Undoubtedly, business leaders will need to focus on our most critical financial metrics and creating positive and memorable member experiences has never been more important; yet we can’t forget about that third element of our survival and success equation – our employees! Employees need to be at the same level of focus. Don’t just hunker-down on the financial and member sides of your business, stretch-out to the employee side, as well. They can make or break our business now and into the future. 

Someone once said, “We don’t grow when life is easy, we grow when life throws us challenges.” Your employees are experiencing today, right this moment, many of the same challenges your business is experiencing. Where’s my future income going to come from? How am I going to pay our expenses? What will this do to our savings? Will I still be able to fulfill my financial dreams/goals?

Just as community leaders need to bring people together right now, credit union leaders need to bring everyone together, even if we’re not physically within the four walls of our offices. It can be easy to get distracted by what we can’t control when we should be laser-focused on one thing we can control: deepening our relationships with employees and showing them as much empathy and love as possible.
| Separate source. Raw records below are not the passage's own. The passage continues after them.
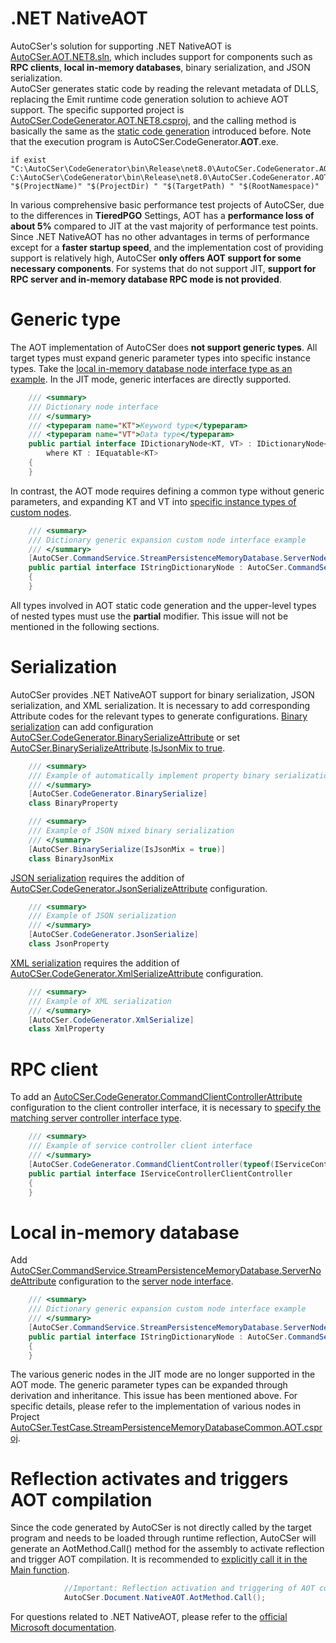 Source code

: ﻿# .NET NativeAOT
AutoCSer's solution for supporting .NET NativeAOT is [AutoCSer.AOT.NET8.sln](https://github.com/AutoCSer/AutoCSer2/blob/master/AutoCSer.AOT.NET8.sln), which includes support for components such as **RPC clients**, **local in-memory databases**, binary serialization, and JSON serialization.  
AutoCSer generates static code by reading the relevant metadata of DLLS, replacing the Emit runtime code generation solution to achieve AOT support. The specific supported project is [AutoCSer.CodeGenerator.AOT.NET8.csproj](https://github.com/AutoCSer/AutoCSer2/tree/main/AutoCSer/CodeGenerator), and the calling method is basically the same as the [static code generation](https://github.com/AutoCSer/AutoCSer2/blob/master/Document/05.CodeGenerator/05.CodeGenerator.md) introduced before. Note that the execution program is AutoCSer.CodeGenerator.**AOT**.exe.
``` text
if exist "C:\AutoCSer\CodeGenerator\bin\Release\net8.0\AutoCSer.CodeGenerator.AOT.exe" C:\AutoCSer\CodeGenerator\bin\Release\net8.0\AutoCSer.CodeGenerator.AOT.exe "$(ProjectName)" "$(ProjectDir) " "$(TargetPath) " "$(RootNamespace)"
```
In various comprehensive basic performance test projects of AutoCSer, due to the differences in **TieredPGO** Settings, AOT has a **performance loss of about 5%** compared to JIT at the vast majority of performance test points.  
Since .NET NativeAOT has no other advantages in terms of performance except for a **faster startup speed**, and the implementation cost of providing support is relatively high, AutoCSer **only offers AOT support for some necessary components**. For systems that do not support JIT, **support for RPC server and in-memory database RPC mode is not provided**.
# Generic type
The AOT implementation of AutoCSer does **not support generic types**. All target types must expand generic parameter types into specific instance types. Take the [local in-memory database node interface type as an example](https://github.com/AutoCSer/AutoCSer2/blob/master/Application/StreamPersistenceMemoryDatabase/Node/IDictionaryNode.cs). In the JIT mode, generic interfaces are directly supported.
``` csharp
    /// <summary>
    /// Dictionary node interface
    /// </summary>
    /// <typeparam name="KT">Keyword type</typeparam>
    /// <typeparam name="VT">Data type</typeparam>
    public partial interface IDictionaryNode<KT, VT> : IDictionaryNode<KT, VT, KeyValue<KT, VT>>
        where KT : IEquatable<KT>
    {
    }
```
In contrast, the AOT mode requires defining a common type without generic parameters, and expanding KT and VT into [specific instance types of custom nodes](https://github.com/AutoCSer/AutoCSer2/blob/master/Document/12.NativeAOT/MemoryDatabaseLocalService/IStringDictionaryNode.cs).
``` csharp
    /// <summary>
    /// Dictionary generic expansion custom node interface example
    /// </summary>
    [AutoCSer.CommandService.StreamPersistenceMemoryDatabase.ServerNode]
    public partial interface IStringDictionaryNode : AutoCSer.CommandService.StreamPersistenceMemoryDatabase.IDictionaryNode<string, string>
    {
    }
```
All types involved in AOT static code generation and the upper-level types of nested types must use the **partial** modifier. This issue will not be mentioned in the following sections.
# Serialization
AutoCSer provides .NET NativeAOT support for binary serialization, JSON serialization, and XML serialization. It is necessary to add corresponding Attribute codes for the relevant types to generate configurations.
[Binary serialization](https://github.com/AutoCSer/AutoCSer2/blob/master/Document/12.NativeAOT/DataSerialize/BinaryProperty.cs) can add configuration [AutoCSer.CodeGenerator.BinarySerializeAttribute](https://github.com/AutoCSer/AutoCSer2/blob/master/AutoCSer/BinarySerialize/CodeGenerator/BinarySerializeAttribute.cs) or set [AutoCSer.BinarySerializeAttribute](https://github.com/AutoCSer/AutoCSer2/blob/master/AutoCSer/BinarySerialize/BinarySerializeAttribute.cs).[IsJsonMix to true](https://github.com/AutoCSer/AutoCSer2/blob/master/Document/12.NativeAOT/DataSerialize/BinaryJsonMix.cs).
``` csharp
    /// <summary>
    /// Example of automatically implement property binary serialization
    /// </summary>
    [AutoCSer.CodeGenerator.BinarySerialize]
    class BinaryProperty
```
``` csharp
    /// <summary>
    /// Example of JSON mixed binary serialization
    /// </summary>
    [AutoCSer.BinarySerialize(IsJsonMix = true)]
    class BinaryJsonMix
```
[JSON serialization](https://github.com/AutoCSer/AutoCSer2/blob/master/Document/12.NativeAOT/DataSerialize/JsonProperty.cs) requires the addition of [AutoCSer.CodeGenerator.JsonSerializeAttribute](https://github.com/AutoCSer/AutoCSer2/blob/master/AutoCSer/Json/CodeGenerator/JsonSerializeAttribute.cs) configuration.
``` csharp
    /// <summary>
    /// Example of JSON serialization
    /// </summary>
    [AutoCSer.CodeGenerator.JsonSerialize]
    class JsonProperty
```
[XML serialization](https://github.com/AutoCSer/AutoCSer2/blob/master/Document/12.NativeAOT/DataSerialize/JsonProperty.cs) requires the addition of [AutoCSer.CodeGenerator.XmlSerializeAttribute](https://github.com/AutoCSer/AutoCSer2/blob/master/AutoCSer/Extensions/Xml/CodeGenerator/XmlSerializeAttribute.cs) configuration.
``` csharp
    /// <summary>
    /// Example of XML serialization
    /// </summary>
    [AutoCSer.CodeGenerator.XmlSerialize]
    class XmlProperty
```
# RPC client
To add an [AutoCSer.CodeGenerator.CommandClientControllerAttribute](https://github.com/AutoCSer/AutoCSer2/blob/master/AutoCSer/Net/CommandServer/CodeGenerator/CommandClientControllerAttribute.cs) configuration to the client controller interface, it is necessary to [specify the matching server controller interface type](https://github.com/AutoCSer/AutoCSer2/blob/master/Document/12.NativeAOT/Service/IServiceControllerClientController.cs).
``` csharp
    /// <summary>
    /// Example of service controller client interface 
    /// </summary>
    [AutoCSer.CodeGenerator.CommandClientController(typeof(IServiceController))]
    public partial interface IServiceControllerClientController
    {
    }
```
# Local in-memory database
Add [AutoCSer.CommandService.StreamPersistenceMemoryDatabase.ServerNodeAttribute](https://github.com/AutoCSer/AutoCSer2/blob/master/Application/StreamPersistenceMemoryDatabase/Server/ServerNodeAttribute.cs) configuration to the [server node interface](https://github.com/AutoCSer/AutoCSer2/blob/master/Document/12.NativeAOT/MemoryDatabaseLocalService/IStringDictionaryNode.cs).
``` csharp
    /// <summary>
    /// Dictionary generic expansion custom node interface example
    /// </summary>
    [AutoCSer.CommandService.StreamPersistenceMemoryDatabase.ServerNode]
    public partial interface IStringDictionaryNode : AutoCSer.CommandService.StreamPersistenceMemoryDatabase.IDictionaryNode<string, string>
    {
    }
```
The various generic nodes in the JIT mode are no longer supported in the AOT mode. The generic parameter types can be expanded through derivation and inheritance. This issue has been mentioned above. For specific details, please refer to the implementation of various nodes in Project [AutoCSer.TestCase.StreamPersistenceMemoryDatabaseCommon.AOT.csproj](https://github.com/AutoCSer/AutoCSer2/tree/main/TestCase/StreamPersistenceMemoryDatabase/Common).
# Reflection activates and triggers AOT compilation
Since the code generated by AutoCSer is not directly called by the target program and needs to be loaded through runtime reflection, AutoCSer will generate an AotMethod.Call() method for the assembly to activate reflection and trigger AOT compilation. It is recommended to [explicitly call it in the Main function](https://github.com/AutoCSer/AutoCSer2/blob/master/Document/12.NativeAOT/Program.AOT.cs).
``` csharp
            //Important: Reflection activation and triggering of AOT compilation must be explicitly called
            AutoCSer.Document.NativeAOT.AotMethod.Call();
```
For questions related to .NET NativeAOT, please refer to the [official Microsoft documentation](https://learn.microsoft.com/zh-cn/dotnet/core/deploying/native-aot/).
Following are three specific steps you should take with your teams today and over the next few months:

  1. Be as empathetic as possible. Make sure every employee knows you care about them and their situation (at and away from the office). Don’t just send out an email; get out of your office and physically meet one-on-one with each (stay six feet away!) to express your appreciation and empathy. If meeting face-to-face isn’t an option, call them. Ask them how you and/or the credit union may be able to help them deal with their challenges. Show them you value them as a person, not just an employee. 
  2. Maintain optimism. Unfortunately, most of the news we see and read today is negative. Fortunately, that creates a wonderful opportunity for positivism to shine through. Leaders should be optimistic anyway and now is an ideal time to refocus everyone on the positiveness that is your mission and the role everyone plays in executing that mission. Interject fun into the office, when possible. Don’t allow work to be more stressful than it needs to be during this time. Whether it comes naturally or not, during this time leaders need to be empathetic, compassionate, positive, and loving.
  3. Initiate brainstorming sessions. This may seem like an odd way to show staff that you care; but getting their input on improving work will serve as a distraction and can distance them a little bit from their stress. Ask them for their ideas on how to do their work better in the short term, during this challenging time, and long term, once things return to normal. Ask two simple yet powerful questions, “What can the credit union do to make your job better?” and “What can we all do to better serve each member and co-worker?” (Again, think today and into the future.) Try to use this time like many of us use our vacations: to stimulate fresh, new ideas to make us more successful at work.

At this time, showing employees that you care about them as much as you care about members and the balance sheet is the right thing to do – for them and your business. What you do for your members, you should do for your employees. You have the ability to “touch” each and every one of your employees . . . so make the time to do it! Help them survive and prosper during this challenge. Help position them and you and your credit union to soar when the skies clear.

Thinking back on the financial crisis of ’08 and ’09, many financial institutions floundered coming out of the gate after the economy began to improve. They weren’t prepared to take off like they should have. This time make sure your organization is not mired in the present or locked into the rear-view mirror; set your sights confidently on the future and positioning each employee to be as successful (personally and professionally) as they can possibly be. 

Another great anonymous quote: “Challenges are what make life interesting. Overcoming them is what makes them meaningful.” As an industry, economy, and country, we will overcome this challenging time. Staying focused on people’s wellbeing – at work and away from work – will maximize their loyalty and position your credit union to triumph and thrive in the future.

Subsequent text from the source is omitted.